Rank by weighted score:

score = (
  0.4 * recency_score(latest_posted_at, time_window)
  + 0.3 * platform_spread_score(platform_spread)   # cross-platform = stronger signal
  + 0.2 * engagement_score(sum(engagement))         # aggregated across sources
  + 0.1 * platform_reliability_score(platforms)     # quality weighting
)

Emit bundle:

bundle:
  topic: str
  time_window: str
  total_source_items: int
  total_clusters: int
  top_clusters: list[Cluster]     # top 20 by score
  platforms_hit: list[str]
  platforms_empty: list[str]
  earliest_signal: datetime
  latest_signal: datetime

Platform Reliability Default Weights

```
github-*
```
/
```
arxiv
```
/
```
hackernews
```
→ 1.0 (deterministic, low spam).
```
stackoverflow
```
/
```
reddit
```
/
```
devto
```
→ 0.8 (moderated, some spam).
```
twitter-exa
```
/
```
xiaohongshu
```
/
```
weibo
```
/
```
douyin
```
→ 0.6 (high spam, high recency value).
```
search-rss
```
(user-curated) → 1.0.

Runtime AI can override per-session for specific platform-topic fits.

Anti-Collapse Guard

If after ranking, the top 5 clusters are all from the same platform → flag as "platform-collapse", re-rank with platform_spread weighted 2×. Ensures the bundle isn't just "top 5 trending X posts" when other platforms had relevant signal.

When to Use

User asks "what's happening with X recently?" / "what's the latest on X?" / "近期 X 讨论怎么样?"
Weekly / daily brief generation.
Trend tracking across platforms.

When NOT to Use

Historical / reference research (use
```
channels-academic
```
, not this).
Single-platform watch (call that channel directly).
Highly technical API questions (recency not the primary filter).

Cost

Standard-tier LLM for clustering + canonical-title extraction.
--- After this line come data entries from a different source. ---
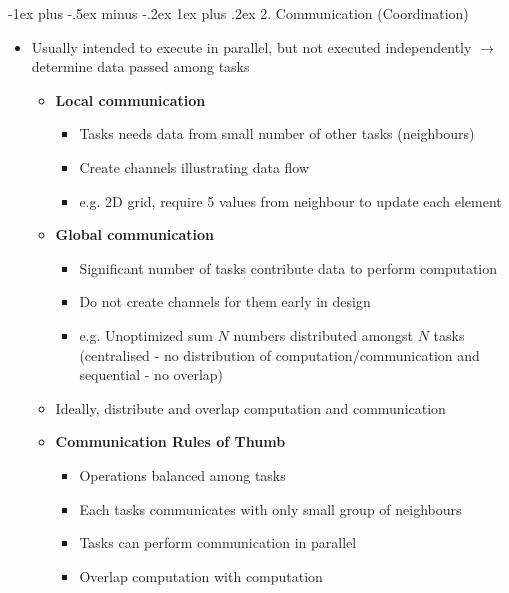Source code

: \documentclass[10pt,landscape]{article}
\makeatletter
\newcommand{\subsubsubsection}{\@startsection{subsubsection}{3}{0mm}%
                                {-1ex plus -.5ex minus -.2ex}%
                                {1ex plus .2ex}%
                                {\normalfont\scriptsize\bfseries}}
\makeatother
\begin{document}
\begin{multicols*}{3}
\subsubsubsection{2. Communication (Coordination)}
\begin{itemize}[topsep=0pt,noitemsep,wide=0pt, leftmargin=\dimexpr{} + 2\relax]
    \item Usually intended to execute in parallel, but not executed independently $\rightarrow$ determine data passed among tasks
    \begin{itemize}[topsep=0pt,noitemsep,wide=0pt, leftmargin=\dimexpr{} + 2\relax]
        \item \textbf{Local communication}
        \begin{itemize}[topsep=0pt,noitemsep,wide=0pt, leftmargin=\dimexpr{} + 2\relax]
            \item Tasks needs data from small number of other tasks (neighbours)
            \item Create channels illustrating data flow
            \item e.g. 2D grid, require 5 values from neighbour to update each element
        \end{itemize}
        \item \textbf{Global communication}
        \begin{itemize}[topsep=0pt,noitemsep,wide=0pt, leftmargin=\dimexpr{} + 2\relax]
            \item Significant number of tasks contribute data to perform computation
            \item Do not create channels for them early in design
            \item e.g. Unoptimized sum $N$ numbers distributed amongst $N$ tasks (centralised - no distribution of computation/communication and sequential - no overlap)
        \end{itemize}
        \item Ideally, distribute and overlap computation and communication
        \item \textbf{Communication Rules of Thumb}
        \begin{itemize}[topsep=0pt,noitemsep,wide=0pt, leftmargin=\dimexpr{} + 2\relax]
            \item Operations balanced among tasks
            \item Each tasks communicates with only small group of neighbours
            \item Tasks can perform communication in parallel
            \item Overlap computation with computation
        \end{itemize}
    \end{itemize}
\end{itemize}


\end{multicols*}
\end{document}
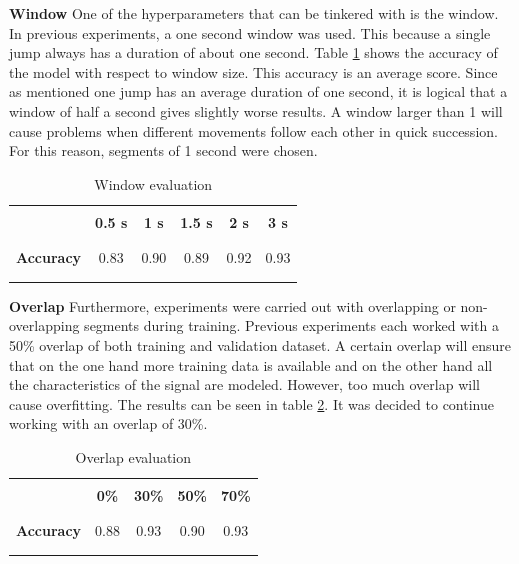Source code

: \documentclass[twocolumn]{phdsymp} %
\begin{document}
\noindent\textbf{Window}\newline
One of the hyperparameters that can be tinkered with is the window. In previous experiments, a one second window was used. This because a single jump always has a duration of about one second. Table \ref{tab:window} shows the accuracy of the model with respect to window size. This accuracy is an average score. Since as mentioned one jump has an average duration of one second, it is logical that a window of half a second gives slightly worse results. A window larger than 1 will cause problems when different movements follow each other in quick succession. For this reason, segments of 1 second were chosen. \\

\begin{table}[!htpd]
  \centering 
  \caption{Window evaluation}
  \label{tab:window}
\begin{tabular}{lccccc}
 \hline \\
\textbf{}         & \textbf{0.5 s} & \textbf{1 s} & \textbf{1.5 s} & \textbf{2 s} & \textbf{3 s} \\\\
 \hline \\
\textbf{Accuracy} & 0.83           & 0.90         & 0.89           & 0.92         & 0.93  \\\\
 \hline \\
\end{tabular}
\end{table}

\noindent\textbf{Overlap}\newline
Furthermore, experiments were carried out with overlapping or non-overlapping segments during training. Previous experiments each worked with a 50\% overlap of both training and validation dataset. A certain overlap will ensure that on the one hand more training data is available and on the other hand all the characteristics of the signal are modeled. However, too much overlap will cause overfitting. The results can be seen in table \ref{tab:overlap}. It was decided to continue working with an overlap of 30\%. \\

\begin{table}[!htpd]
  \centering
  \caption{Overlap evaluation}
  \label{tab:overlap}
\begin{tabular}{lcccc}
 \hline \\
\textbf{}         & \textbf{0\%} & \textbf{30\%} & \textbf{50\%} & \textbf{70\%} \\\\
 \hline \\
\textbf{Accuracy} & 0.88         & 0.93          & 0.90          & 0.93   \\\\
 \hline \\
\end{tabular}
\end{table}
\end{document}
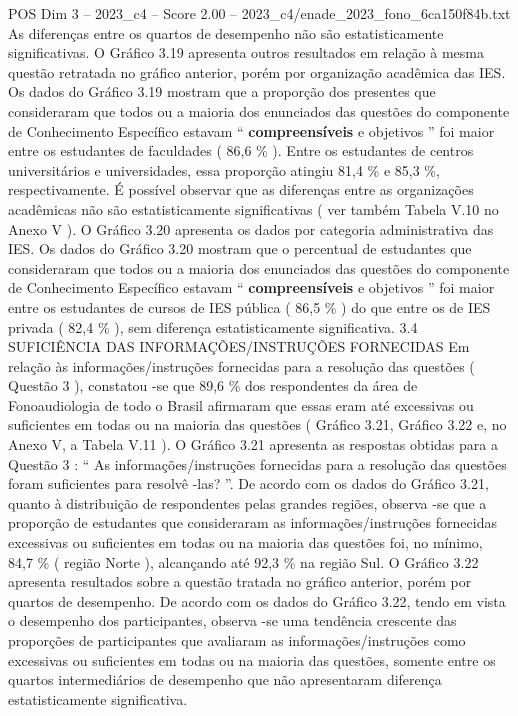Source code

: \begin{textsample}{POS Dim 3 – 2023\_c4 – Score 2.00 – 2023\_c4/enade\_2023\_fono\_6ca150f84b.txt}
As diferenças entre os quartos de desempenho não são estatisticamente significativas.
O Gráfico 3.19 apresenta outros resultados em relação à mesma questão retratada no gráfico anterior, porém por organização acadêmica das IES.
Os dados do Gráfico 3.19 mostram que a proporção dos presentes que consideraram que todos ou a maioria dos enunciados das questões do componente de Conhecimento Específico estavam “ \textbf{compreensíveis} e objetivos ” foi maior entre os estudantes de faculdades ( 86,6 \% ).
Entre os estudantes de centros universitários e universidades, essa proporção atingiu 81,4 \% e 85,3 \%, respectivamente.
É possível observar que as diferenças entre as organizações acadêmicas não são estatisticamente significativas ( ver também Tabela V.10 no Anexo V ).
O Gráfico 3.20 apresenta os dados por categoria administrativa das IES.
Os dados do Gráfico 3.20 mostram que o percentual de estudantes que consideraram que todos ou a maioria dos enunciados das questões do componente de Conhecimento Específico estavam “ \textbf{compreensíveis} e objetivos ” foi maior entre os estudantes de cursos de IES pública ( 86,5 \% ) do que entre os de IES privada ( 82,4 \% ), sem diferença estatisticamente significativa. 3.4 SUFICIÊNCIA DAS INFORMAÇÕES/INSTRUÇÕES FORNECIDAS Em relação às informações/instruções fornecidas para a resolução das questões ( Questão 3 ), constatou -se que 89,6 \% dos respondentes da área de Fonoaudiologia de todo o Brasil afirmaram que essas eram até excessivas ou suficientes em todas ou na maioria das questões ( Gráfico 3.21, Gráfico 3.22 e, no Anexo V, a Tabela V.11 ).
O Gráfico 3.21 apresenta as respostas obtidas para a Questão 3 : “ As informações/instruções fornecidas para a resolução das questões foram suficientes para resolvê -las? ”.
De acordo com os dados do Gráfico 3.21, quanto à distribuição de respondentes pelas grandes regiões, observa -se que a proporção de estudantes que consideraram as informações/instruções fornecidas excessivas ou suficientes em todas ou na maioria das questões foi, no mínimo, 84,7 \% ( região Norte ), alcançando até 92,3 \% na região Sul.
O Gráfico 3.22 apresenta resultados sobre a questão tratada no gráfico anterior, porém por quartos de desempenho.
De acordo com os dados do Gráfico 3.22, tendo em vista o desempenho dos participantes, observa -se uma tendência crescente das proporções de participantes que avaliaram as informações/instruções como excessivas ou suficientes em todas ou na maioria das questões, somente entre os quartos intermediários de desempenho que não apresentaram diferença estatisticamente significativa.

\end{textsample}
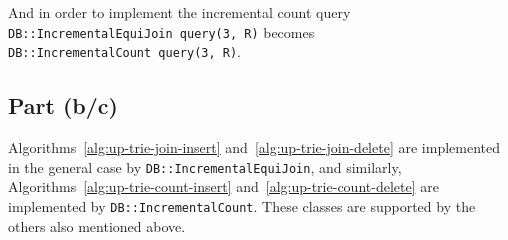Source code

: And in order to implement the incremental count query \texttt{DB::IncrementalEquiJoin~query(3,~R)} becomes \texttt{DB::IncrementalCount~query(3,~R)}.

\subsection{Part (b/c)}\label{sec:q-2-bc}

Algorithms~\ref{alg:up-trie-join-insert} and~\ref{alg:up-trie-join-delete} are implemented in the general case by \texttt{DB::IncrementalEquiJoin}, and similarly, Algorithms~\ref{alg:up-trie-count-insert} and~\ref{alg:up-trie-count-delete} are implemented by \texttt{DB::IncrementalCount}. These classes are supported by the others also mentioned above.
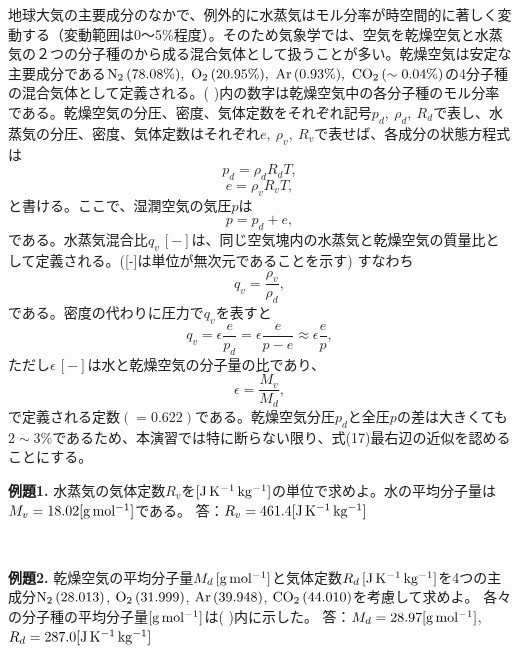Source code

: \documentclass{jsarticle}
\begin{document}
地球大気の主要成分のなかで、例外的に水蒸気はモル分率が時空間的に著しく変動する（変動範囲は0～5\%程度）。そのため気象学では、空気を乾燥空気と水蒸気の２つの分子種のから成る混合気体として扱うことが多い。乾燥空気は安定な主要成分である$\rm{N_{2}}\,(78.08\%),\ \rm{O_{2}}\,(20.95\%),\ \rm{Ar}\,(0.93\%),\ \rm{CO_{2}}\,(\sim0.04\%)$の4分子種の混合気体として定義される。( )内の数字は乾燥空気中の各分子種のモル分率である。乾燥空気の分圧、密度、気体定数をそれぞれ記号$p_{d},\ \rho_{d},\ R_{d}$で表し、水蒸気の分圧、密度、気体定数はそれぞれ$e,\ \rho_{v},\ R_{v}$で表せば、各成分の状態方程式は
\begin{equation}
 p_{d}=\rho_{d}R_{d}T,
\end{equation}
\begin{equation}
 e=\rho_{v}R_{v}T,
\end{equation}
と書ける。ここで、湿潤空気の気圧$p$は
\begin{equation}
 p=p_{d}+e,
\end{equation}
である。水蒸気混合比$q_{v}\,[-]$は、同じ空気塊内の水蒸気と乾燥空気の質量比として定義される。([-]は単位が無次元であることを示す) すなわち
\begin{equation}
 q_{v}=\frac{\rho_{v}}{\rho_{d}},
\end{equation}
である。密度の代わりに圧力で$q_{v}$を表すと
\begin{equation}
 q_{v}=\epsilon\frac{e}{p_{d}}=\epsilon\frac{e}{p-e}\approx\epsilon\frac{e}{p},
\end{equation}
ただし$\epsilon\,[-]$は水と乾燥空気の分子量の比であり、
\begin{equation}
 \epsilon=\frac{M_{v}}{M_{d}},
\end{equation}
で定義される定数$(= 0.622)$である。乾燥空気分圧$p_{d}$と全圧$p$の差は大きくても$2 \sim 3\%$であるため、本演習では特に断らない限り、式(17)最右辺の近似を認めることにする。
\\
\begin{itembox}[l]{\bf{例題1.}}
水蒸気の気体定数$R_{v}$を$[\rm{J\,K^{-1}\,kg^{-1}}]$の単位で求めよ。水の平均分子量は$M_{v}=18.02[\rm{g\,mol^{-1}}]$である。
答：$R_{v}=461.4[\rm{J\,K^{-1}\,kg^{-1}}]$
\end{itembox}
\\
\begin{itembox}[l]{\bf{例題2.}}
乾燥空気の平均分子量$M_{d}\,\rm{[g\,mol^{-1}]}$と気体定数$R_{d}\,\rm{[J\,K^{-1}\,kg^{-1}]}$を4つの主成分$\rm{N_{2}\,(28.013)}$, $\rm{O_{2}\,(31.999)}$, $\rm{Ar \,(39.948)}$, $\rm{CO_{2}\,(44.010)}$を考慮して求めよ。 各々の分子種の平均分子量$\rm{[g\,mol^{-1}]}$は( )内に示した。
答：$M_{d}=28.97[\rm{g\,mol^{-1}}]$, $R_{d}=287.0[\rm{J\,K^{-1}\,kg^{-1}}]$
\end{itembox}
\\
\\
\end{document}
Typical run: 5-10 seconds + sum of channel call costs. Cheaper than decompose-task because channels fan out in parallel.

Interactions

Calls →
```
run_channel
```
(parallel) for each selected channel.
Uses →
```
extract-dates
```
(normalize posted_at fields).
Uses →
```
rerank-evidence
```
(as fallback when semantic clustering is inconclusive).
Feeds →
```
synthesize-knowledge
```
(the bundle is the input context).

Quality Bar

Evidence items have non-empty title and url.
No crash on empty or malformed API response.
Source channel field matches the channel name.